[What is being asked]
Where in the data below does the word "case" appear? Copy every line that has it.

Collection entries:
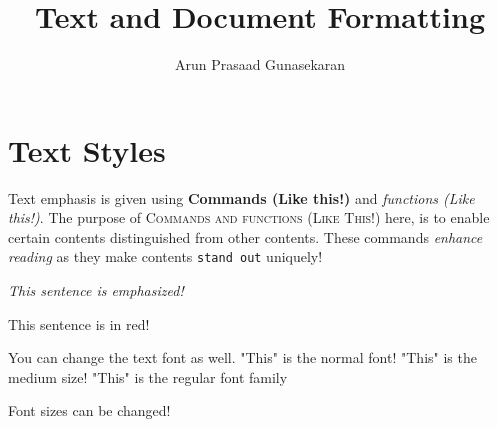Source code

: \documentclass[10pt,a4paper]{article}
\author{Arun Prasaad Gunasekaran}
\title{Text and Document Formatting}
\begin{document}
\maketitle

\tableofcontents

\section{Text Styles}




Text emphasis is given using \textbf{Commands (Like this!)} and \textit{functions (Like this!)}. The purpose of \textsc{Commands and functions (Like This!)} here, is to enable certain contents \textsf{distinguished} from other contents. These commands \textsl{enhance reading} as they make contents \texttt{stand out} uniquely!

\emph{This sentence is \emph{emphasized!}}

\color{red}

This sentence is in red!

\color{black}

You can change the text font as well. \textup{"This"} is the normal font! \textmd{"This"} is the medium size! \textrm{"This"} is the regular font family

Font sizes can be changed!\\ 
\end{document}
...
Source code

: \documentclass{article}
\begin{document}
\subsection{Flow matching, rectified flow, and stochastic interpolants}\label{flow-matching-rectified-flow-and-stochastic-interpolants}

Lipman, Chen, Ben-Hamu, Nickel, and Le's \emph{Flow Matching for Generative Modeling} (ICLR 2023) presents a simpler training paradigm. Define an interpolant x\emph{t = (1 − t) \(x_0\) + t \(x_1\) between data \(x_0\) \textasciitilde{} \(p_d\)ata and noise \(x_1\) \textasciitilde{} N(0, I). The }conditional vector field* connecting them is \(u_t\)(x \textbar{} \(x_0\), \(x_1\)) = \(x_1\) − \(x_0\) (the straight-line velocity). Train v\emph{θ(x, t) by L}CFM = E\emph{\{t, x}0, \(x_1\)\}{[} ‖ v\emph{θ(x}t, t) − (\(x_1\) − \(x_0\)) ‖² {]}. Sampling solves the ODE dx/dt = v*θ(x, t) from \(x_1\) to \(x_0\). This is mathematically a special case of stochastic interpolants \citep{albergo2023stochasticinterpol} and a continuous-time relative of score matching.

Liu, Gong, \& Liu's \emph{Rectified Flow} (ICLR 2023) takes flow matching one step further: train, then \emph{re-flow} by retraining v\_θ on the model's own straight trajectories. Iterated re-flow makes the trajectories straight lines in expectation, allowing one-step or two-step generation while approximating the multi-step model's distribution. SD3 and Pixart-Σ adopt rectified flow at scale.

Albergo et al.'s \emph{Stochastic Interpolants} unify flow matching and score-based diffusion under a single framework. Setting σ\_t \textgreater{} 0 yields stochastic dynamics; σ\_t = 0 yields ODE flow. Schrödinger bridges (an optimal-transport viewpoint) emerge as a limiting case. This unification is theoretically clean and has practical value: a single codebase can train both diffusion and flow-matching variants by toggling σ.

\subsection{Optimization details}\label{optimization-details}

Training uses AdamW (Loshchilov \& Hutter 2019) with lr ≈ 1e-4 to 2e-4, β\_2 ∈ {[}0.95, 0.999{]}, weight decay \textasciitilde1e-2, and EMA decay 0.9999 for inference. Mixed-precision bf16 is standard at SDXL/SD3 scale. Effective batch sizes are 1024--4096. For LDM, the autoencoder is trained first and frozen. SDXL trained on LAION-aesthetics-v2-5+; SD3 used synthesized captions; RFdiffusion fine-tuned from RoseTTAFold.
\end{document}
--
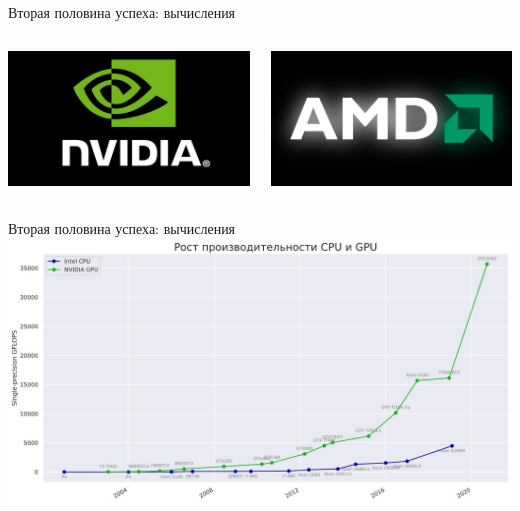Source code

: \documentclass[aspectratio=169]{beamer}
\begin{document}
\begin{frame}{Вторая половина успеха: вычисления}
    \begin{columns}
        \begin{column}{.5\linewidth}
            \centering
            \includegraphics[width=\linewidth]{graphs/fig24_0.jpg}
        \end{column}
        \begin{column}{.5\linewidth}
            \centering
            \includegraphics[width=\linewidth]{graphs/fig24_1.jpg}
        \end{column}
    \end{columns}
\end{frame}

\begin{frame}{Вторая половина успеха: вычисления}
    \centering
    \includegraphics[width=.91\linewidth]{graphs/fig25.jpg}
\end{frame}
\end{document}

[Answer for the task]
Lipman, Chen, Ben-Hamu, Nickel, and Le's \emph{Flow Matching for Generative Modeling} (ICLR 2023) presents a simpler training paradigm. Define an interpolant x\emph{t = (1 − t) \(x_0\) + t \(x_1\) between data \(x_0\) \textasciitilde{} \(p_d\)ata and noise \(x_1\) \textasciitilde{} N(0, I). The }conditional vector field* connecting them is \(u_t\)(x \textbar{} \(x_0\), \(x_1\)) = \(x_1\) − \(x_0\) (the straight-line velocity). Train v\emph{θ(x, t) by L}CFM = E\emph{\{t, x}0, \(x_1\)\}{[} ‖ v\emph{θ(x}t, t) − (\(x_1\) − \(x_0\)) ‖² {]}. Sampling solves the ODE dx/dt = v*θ(x, t) from \(x_1\) to \(x_0\). This is mathematically a special case of stochastic interpolants \citep{albergo2023stochasticinterpol} and a continuous-time relative of score matching.
Albergo et al.'s \emph{Stochastic Interpolants} unify flow matching and score-based diffusion under a single framework. Setting σ\_t \textgreater{} 0 yields stochastic dynamics; σ\_t = 0 yields ODE flow. Schrödinger bridges (an optimal-transport viewpoint) emerge as a limiting case. This unification is theoretically clean and has practical value: a single codebase can train both diffusion and flow-matching variants by toggling σ.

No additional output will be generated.